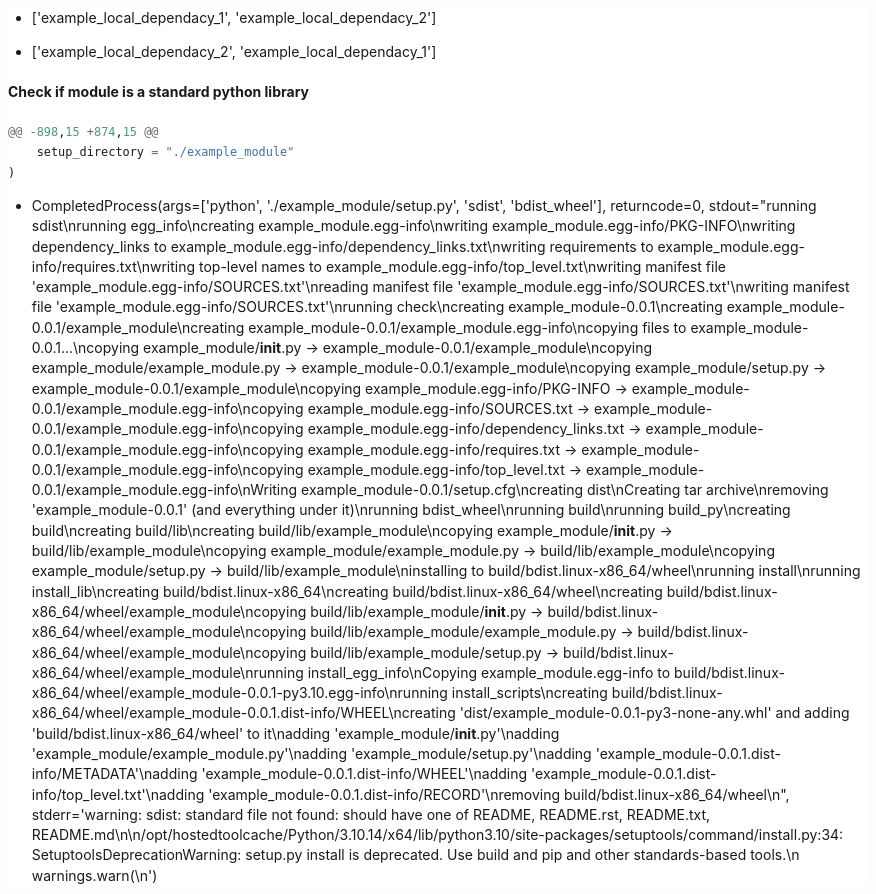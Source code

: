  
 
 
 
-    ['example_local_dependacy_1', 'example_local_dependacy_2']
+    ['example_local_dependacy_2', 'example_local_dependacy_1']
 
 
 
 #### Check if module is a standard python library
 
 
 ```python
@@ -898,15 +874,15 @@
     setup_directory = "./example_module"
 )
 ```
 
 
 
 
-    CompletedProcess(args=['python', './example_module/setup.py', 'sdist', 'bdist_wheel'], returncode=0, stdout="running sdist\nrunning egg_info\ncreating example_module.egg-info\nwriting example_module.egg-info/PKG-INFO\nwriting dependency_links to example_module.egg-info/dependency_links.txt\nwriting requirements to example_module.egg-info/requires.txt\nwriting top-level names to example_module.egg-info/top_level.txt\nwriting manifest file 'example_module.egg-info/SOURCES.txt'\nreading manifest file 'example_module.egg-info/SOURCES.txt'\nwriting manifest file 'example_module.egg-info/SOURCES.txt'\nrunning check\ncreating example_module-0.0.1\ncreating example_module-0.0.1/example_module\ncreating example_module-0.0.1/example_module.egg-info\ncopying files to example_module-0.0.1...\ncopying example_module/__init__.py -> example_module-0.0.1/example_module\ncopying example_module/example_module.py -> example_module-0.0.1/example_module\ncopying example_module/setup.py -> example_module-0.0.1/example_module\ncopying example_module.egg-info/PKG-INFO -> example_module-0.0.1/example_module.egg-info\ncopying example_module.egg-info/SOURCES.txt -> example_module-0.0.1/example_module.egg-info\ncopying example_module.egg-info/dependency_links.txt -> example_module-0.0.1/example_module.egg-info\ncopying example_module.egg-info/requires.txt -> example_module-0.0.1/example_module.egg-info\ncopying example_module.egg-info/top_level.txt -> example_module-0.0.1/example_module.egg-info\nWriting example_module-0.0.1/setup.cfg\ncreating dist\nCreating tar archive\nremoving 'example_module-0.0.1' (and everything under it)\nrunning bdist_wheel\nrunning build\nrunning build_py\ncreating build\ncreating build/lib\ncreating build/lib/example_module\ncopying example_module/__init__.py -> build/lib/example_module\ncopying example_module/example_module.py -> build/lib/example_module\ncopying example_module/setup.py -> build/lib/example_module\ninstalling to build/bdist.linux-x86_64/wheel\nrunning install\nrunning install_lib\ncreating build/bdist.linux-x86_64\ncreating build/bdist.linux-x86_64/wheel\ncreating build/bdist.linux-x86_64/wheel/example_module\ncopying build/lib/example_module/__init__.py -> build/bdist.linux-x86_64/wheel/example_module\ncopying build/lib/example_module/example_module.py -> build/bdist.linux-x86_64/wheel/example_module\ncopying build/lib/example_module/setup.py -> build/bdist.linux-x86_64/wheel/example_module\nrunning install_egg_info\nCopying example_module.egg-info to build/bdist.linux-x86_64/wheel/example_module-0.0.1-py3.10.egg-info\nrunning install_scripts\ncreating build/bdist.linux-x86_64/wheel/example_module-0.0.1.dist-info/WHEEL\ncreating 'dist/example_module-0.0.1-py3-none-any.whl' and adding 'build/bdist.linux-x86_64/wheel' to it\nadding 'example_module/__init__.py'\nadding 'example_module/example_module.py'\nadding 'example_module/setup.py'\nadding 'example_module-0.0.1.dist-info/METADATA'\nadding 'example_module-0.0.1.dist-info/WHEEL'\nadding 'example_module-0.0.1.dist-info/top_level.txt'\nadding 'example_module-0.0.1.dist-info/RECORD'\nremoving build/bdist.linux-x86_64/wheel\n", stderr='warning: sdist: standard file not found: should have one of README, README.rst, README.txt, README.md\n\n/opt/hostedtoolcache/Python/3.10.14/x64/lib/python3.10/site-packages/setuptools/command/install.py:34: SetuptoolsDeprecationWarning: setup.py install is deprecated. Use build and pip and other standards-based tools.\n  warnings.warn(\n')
____________________
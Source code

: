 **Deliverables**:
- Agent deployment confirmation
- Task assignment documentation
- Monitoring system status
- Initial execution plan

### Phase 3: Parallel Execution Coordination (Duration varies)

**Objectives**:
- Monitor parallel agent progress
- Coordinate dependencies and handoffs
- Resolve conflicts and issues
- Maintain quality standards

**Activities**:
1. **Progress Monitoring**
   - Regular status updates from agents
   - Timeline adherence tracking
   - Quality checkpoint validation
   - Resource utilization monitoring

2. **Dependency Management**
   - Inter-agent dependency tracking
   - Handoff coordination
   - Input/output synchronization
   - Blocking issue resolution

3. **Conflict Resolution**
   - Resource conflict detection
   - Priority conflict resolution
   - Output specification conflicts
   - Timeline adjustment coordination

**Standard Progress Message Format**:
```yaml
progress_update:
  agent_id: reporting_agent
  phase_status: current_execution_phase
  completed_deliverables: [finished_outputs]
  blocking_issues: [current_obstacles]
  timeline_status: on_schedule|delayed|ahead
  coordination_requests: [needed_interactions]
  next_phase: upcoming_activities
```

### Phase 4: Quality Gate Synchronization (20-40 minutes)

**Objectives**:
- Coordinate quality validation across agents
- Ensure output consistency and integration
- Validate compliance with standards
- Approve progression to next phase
____________________
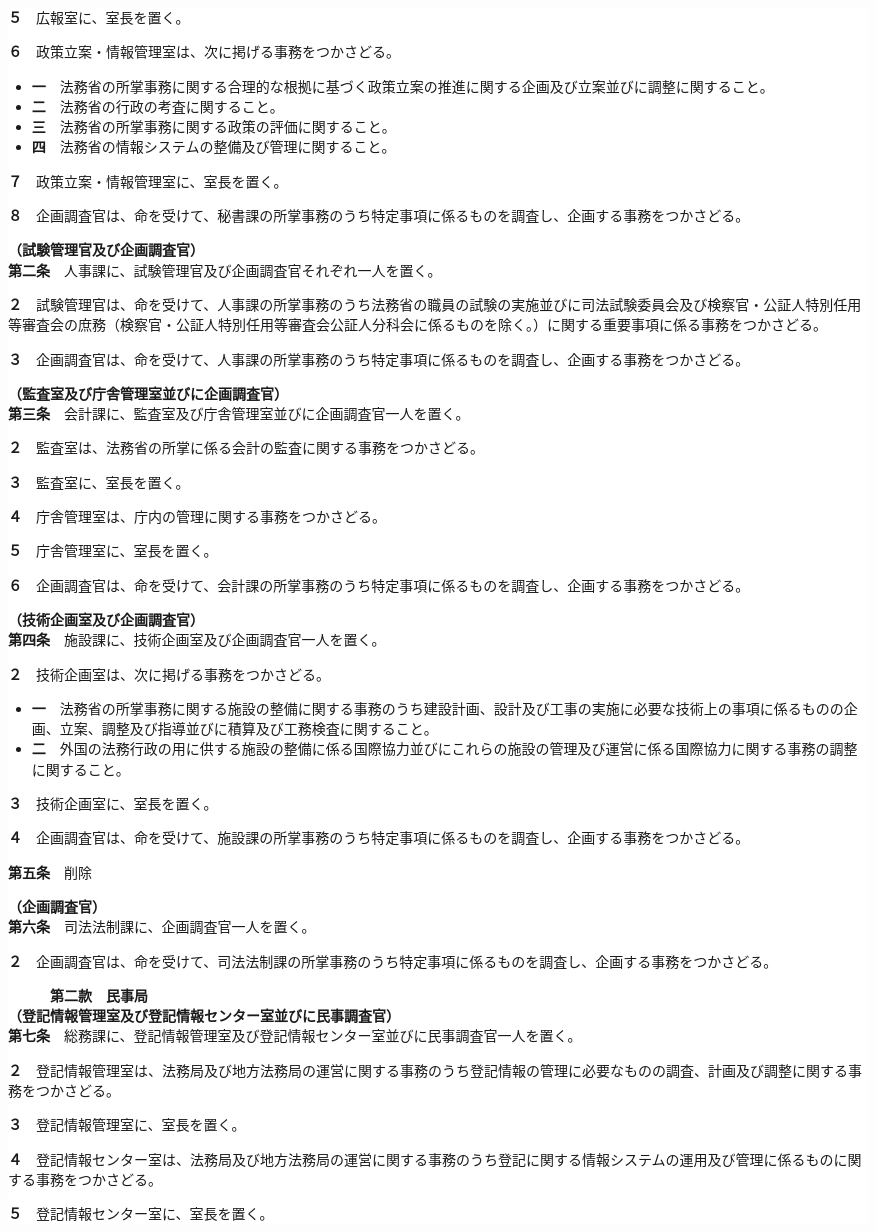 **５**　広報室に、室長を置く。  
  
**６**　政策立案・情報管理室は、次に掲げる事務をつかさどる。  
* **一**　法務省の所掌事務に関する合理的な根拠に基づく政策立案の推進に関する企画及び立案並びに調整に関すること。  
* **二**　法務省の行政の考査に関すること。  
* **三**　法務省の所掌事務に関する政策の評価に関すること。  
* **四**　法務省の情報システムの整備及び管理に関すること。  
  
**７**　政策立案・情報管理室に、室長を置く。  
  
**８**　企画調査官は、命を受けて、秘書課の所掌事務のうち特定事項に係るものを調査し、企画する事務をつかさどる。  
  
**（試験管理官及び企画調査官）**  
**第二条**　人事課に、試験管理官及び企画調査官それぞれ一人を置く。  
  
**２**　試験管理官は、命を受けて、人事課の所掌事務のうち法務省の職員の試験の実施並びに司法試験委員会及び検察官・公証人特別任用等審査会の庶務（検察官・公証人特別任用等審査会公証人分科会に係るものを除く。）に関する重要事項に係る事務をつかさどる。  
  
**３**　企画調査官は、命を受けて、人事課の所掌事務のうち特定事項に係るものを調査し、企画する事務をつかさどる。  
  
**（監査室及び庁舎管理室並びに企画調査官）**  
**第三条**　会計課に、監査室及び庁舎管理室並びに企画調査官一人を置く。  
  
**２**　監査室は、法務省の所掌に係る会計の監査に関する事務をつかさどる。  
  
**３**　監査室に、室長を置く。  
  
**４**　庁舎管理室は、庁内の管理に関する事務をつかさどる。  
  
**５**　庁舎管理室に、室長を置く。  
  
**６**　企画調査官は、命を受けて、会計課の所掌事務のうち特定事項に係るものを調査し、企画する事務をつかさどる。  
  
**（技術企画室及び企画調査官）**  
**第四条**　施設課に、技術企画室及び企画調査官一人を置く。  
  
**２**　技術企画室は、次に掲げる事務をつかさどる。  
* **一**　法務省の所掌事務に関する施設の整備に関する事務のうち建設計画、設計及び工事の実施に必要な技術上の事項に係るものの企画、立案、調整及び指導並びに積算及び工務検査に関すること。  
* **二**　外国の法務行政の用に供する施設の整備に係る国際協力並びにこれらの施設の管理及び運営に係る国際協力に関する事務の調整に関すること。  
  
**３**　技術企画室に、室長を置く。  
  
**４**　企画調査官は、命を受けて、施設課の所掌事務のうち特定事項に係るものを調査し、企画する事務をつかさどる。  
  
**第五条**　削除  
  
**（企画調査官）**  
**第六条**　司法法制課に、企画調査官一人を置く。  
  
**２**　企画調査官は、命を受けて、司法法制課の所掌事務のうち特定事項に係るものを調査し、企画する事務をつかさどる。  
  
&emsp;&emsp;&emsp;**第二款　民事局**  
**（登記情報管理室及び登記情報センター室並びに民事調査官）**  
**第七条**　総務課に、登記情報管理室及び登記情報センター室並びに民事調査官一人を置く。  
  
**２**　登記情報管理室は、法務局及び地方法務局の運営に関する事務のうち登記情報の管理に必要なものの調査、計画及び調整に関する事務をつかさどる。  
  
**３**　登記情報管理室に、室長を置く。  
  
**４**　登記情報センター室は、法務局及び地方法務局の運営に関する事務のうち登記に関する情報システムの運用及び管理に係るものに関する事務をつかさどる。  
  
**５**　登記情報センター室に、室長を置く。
____________________
**Directions:**
The expected answer holds each line from the listing above where the string "命を受けて" is present.

**Reply:**
**８**　企画調査官は、命を受けて、秘書課の所掌事務のうち特定事項に係るものを調査し、企画する事務をつかさどる。  
**２**　試験管理官は、命を受けて、人事課の所掌事務のうち法務省の職員の試験の実施並びに司法試験委員会及び検察官・公証人特別任用等審査会の庶務（検察官・公証人特別任用等審査会公証人分科会に係るものを除く。）に関する重要事項に係る事務をつかさどる。  
**３**　企画調査官は、命を受けて、人事課の所掌事務のうち特定事項に係るものを調査し、企画する事務をつかさどる。  
**６**　企画調査官は、命を受けて、会計課の所掌事務のうち特定事項に係るものを調査し、企画する事務をつかさどる。  
**４**　企画調査官は、命を受けて、施設課の所掌事務のうち特定事項に係るものを調査し、企画する事務をつかさどる。  
**２**　企画調査官は、命を受けて、司法法制課の所掌事務のうち特定事項に係るものを調査し、企画する事務をつかさどる。  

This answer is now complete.